For centuries the remains of a medieval bridge over the old course of the River Trent in Hemington lay covered in water logged sand and gravel.

Having been swept away on at least three occasions, it is remarkable that much of the timber and stonework has remained intact.

It is a unique survival.

After archaeologists recovered Hemington bridge in 1993, it has been being looked after with a view to putting it on display.

The timbers were first discovered by a retired Leicestershire GP, the late Chris Salisbury, in 1993.

Since then a team of archaeologists from the University of Leicester have studied and excavate the site. Sections of the 11th century bridge were so large that they had to be lifted by eight people and moved by machinery.

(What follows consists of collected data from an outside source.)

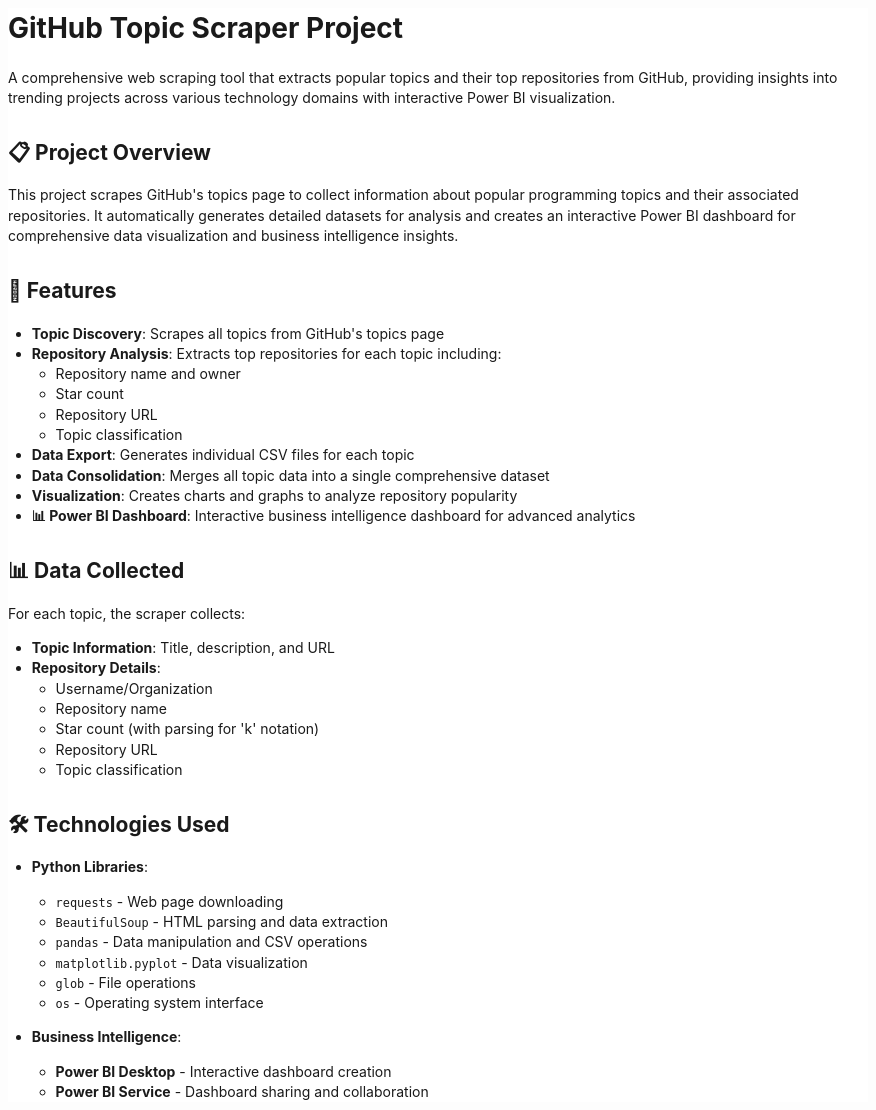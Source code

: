 # GitHub Topic Scraper Project

A comprehensive web scraping tool that extracts popular topics and their top repositories from GitHub, providing insights into trending projects across various technology domains with interactive Power BI visualization.

## 📋 Project Overview

This project scrapes GitHub's topics page to collect information about popular programming topics and their associated repositories. It automatically generates detailed datasets for analysis and creates an interactive Power BI dashboard for comprehensive data visualization and business intelligence insights.

## 🚀 Features

- **Topic Discovery**: Scrapes all topics from GitHub's topics page
- **Repository Analysis**: Extracts top repositories for each topic including:
  - Repository name and owner
  - Star count
  - Repository URL
  - Topic classification
- **Data Export**: Generates individual CSV files for each topic
- **Data Consolidation**: Merges all topic data into a single comprehensive dataset
- **Visualization**: Creates charts and graphs to analyze repository popularity
- **📊 Power BI Dashboard**: Interactive business intelligence dashboard for advanced analytics

## 📊 Data Collected

For each topic, the scraper collects:
- **Topic Information**: Title, description, and URL
- **Repository Details**: 
  - Username/Organization
  - Repository name
  - Star count (with parsing for 'k' notation)
  - Repository URL
  - Topic classification

## 🛠️ Technologies Used

- **Python Libraries**:
  - `requests` - Web page downloading
  - `BeautifulSoup` - HTML parsing and data extraction
  - `pandas` - Data manipulation and CSV operations
  - `matplotlib.pyplot` - Data visualization
  - `glob` - File operations
  - `os` - Operating system interface

- **Business Intelligence**:
  - **Power BI Desktop** - Interactive dashboard creation
  - **Power BI Service** - Dashboard sharing and collaboration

Following their excavation, these nationally important timbers have been undergoing an innovative conservation process.

Over the past 16 years, the bridge timbers have been immersed in a sugar solution generously supplied by British Sugar. Since 1993 the company has delivered around 70 tonnes of liquid sugar to Leicestershire County Council, free of charge, to undertake this process.

Remains of Hemington Quarry bridge
The timbers are a rare testament to the engineering skills of the early medieval period
Lynden Cooper, Archaeologist

Earlier in 2010, the timbers were moved to a drying chamber for the final stages of the conservation process at Snibston Discovery Museum.

University of Leicester archaeologist Lynden Cooper says the timbers are an excellent window into the 11th century world.

"The timbers are a rare testament to the engineering skills of the early medieval period and illustrate the importance of the road networks to the economy.

"They also provide unique evidence of Saxo-Norman woodworking methods."

Once restoration is complete, the timbers - part of the largest medieval wooden structure in the region, after Lincoln Cathedral's roof - could be put on display.

County councillor Ernie White, cabinet member for community services, said: "It's amazing to think that timbers from a Norman bridge are being preserved with sugar - and that they could eventually be displayed to the public."